Source material Block Start
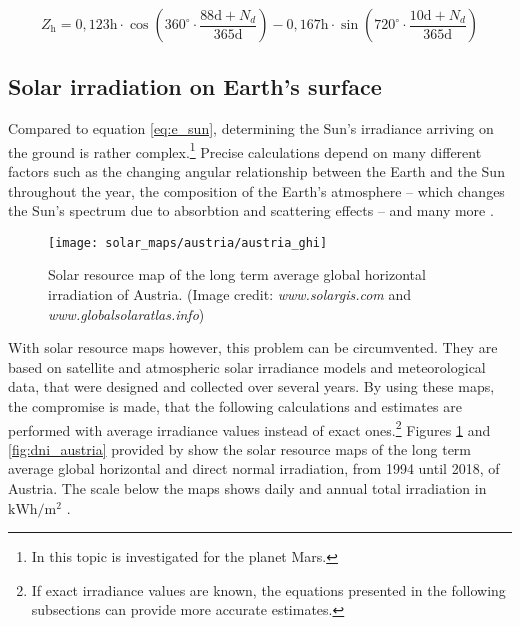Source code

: \begin{center}
	\begin{equation} \label{eq:time_equation}
		Z_{\mathrm{h}} = 0,123\mathrm{h} \cdot \cos \left(360^\circ \cdot \frac{88\mathrm{d} + N_d}{365\mathrm{d}}\right) - 0,167\mathrm{h} \cdot \sin \left(720^\circ \cdot \frac{10\mathrm{d} + N_d}{365\mathrm{d}}\right) 
	\end{equation}
\end{center}

%
%
%


\subsection{Solar irradiation on Earth's surface} \label{sec:solar_irradiation_on_earths_surface}
Compared to equation \ref{eq:e_sun}, determining the Sun's irradiance arriving on the ground is rather complex.\footnote{In \cite{Appelbaum:1989, Appelbaum:1992} this topic is investigated for the planet Mars.} Precise calculations depend on many different factors such as the changing angular relationship between the Earth and the Sun throughout the year, the composition of the Earth's atmosphere -- which changes the Sun's spectrum due to absorbtion and scattering effects -- and many more \cite{Appelbaum:1993, Mertens:2015, Wagner:2018}. 

\begin{figure}[h!]
	\centering
  	\texttt{[image: solar\_maps/austria/austria\_ghi]}
  	\caption{Solar resource map of the long term average global horizontal irradiation of Austria. (Image credit: \emph{www.solargis.com} and \emph{www.globalsolaratlas.info})}
	\label{fig:ghi_austria}
\end{figure}

With solar resource maps however, this problem can be circumvented. They are based on satellite and atmospheric solar irradiance models and meteorological data, that were designed and collected over several years. By using these maps, the compromise is made, that the following calculations and estimates are performed with average irradiance values instead of exact ones.\footnote{If exact irradiance values are known, the equations presented in the following subsections can provide more accurate estimates.} Figures \ref{fig:ghi_austria} and \ref{fig:dni_austria} provided by \cite{SolargisMaps:2020, GlobalSolarAtlas:2020} show the solar resource maps of the long term average global horizontal and direct normal irradiation, from 1994 until 2018, of Austria. The scale below the maps shows daily and annual total irradiation in $\mathrm{kWh}/\mathrm{m}^2$ \cite{MeteorologicalModeling:2020, SolarRadiationModeling:2020, SolargisData:2020}.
Source material Block End
| Exercise objective |
Copy each line above holding "global".

| Solution to the exercise |
  	\caption{Solar resource map of the long term average global horizontal irradiation of Austria. (Image credit: \emph{www.solargis.com} and \emph{www.globalsolaratlas.info})}
With solar resource maps however, this problem can be circumvented. They are based on satellite and atmospheric solar irradiance models and meteorological data, that were designed and collected over several years. By using these maps, the compromise is made, that the following calculations and estimates are performed with average irradiance values instead of exact ones.\footnote{If exact irradiance values are known, the equations presented in the following subsections can provide more accurate estimates.} Figures \ref{fig:ghi_austria} and \ref{fig:dni_austria} provided by \cite{SolargisMaps:2020, GlobalSolarAtlas:2020} show the solar resource maps of the long term average global horizontal and direct normal irradiation, from 1994 until 2018, of Austria. The scale below the maps shows daily and annual total irradiation in $\mathrm{kWh}/\mathrm{m}^2$ \cite{MeteorologicalModeling:2020, SolarRadiationModeling:2020, SolargisData:2020}.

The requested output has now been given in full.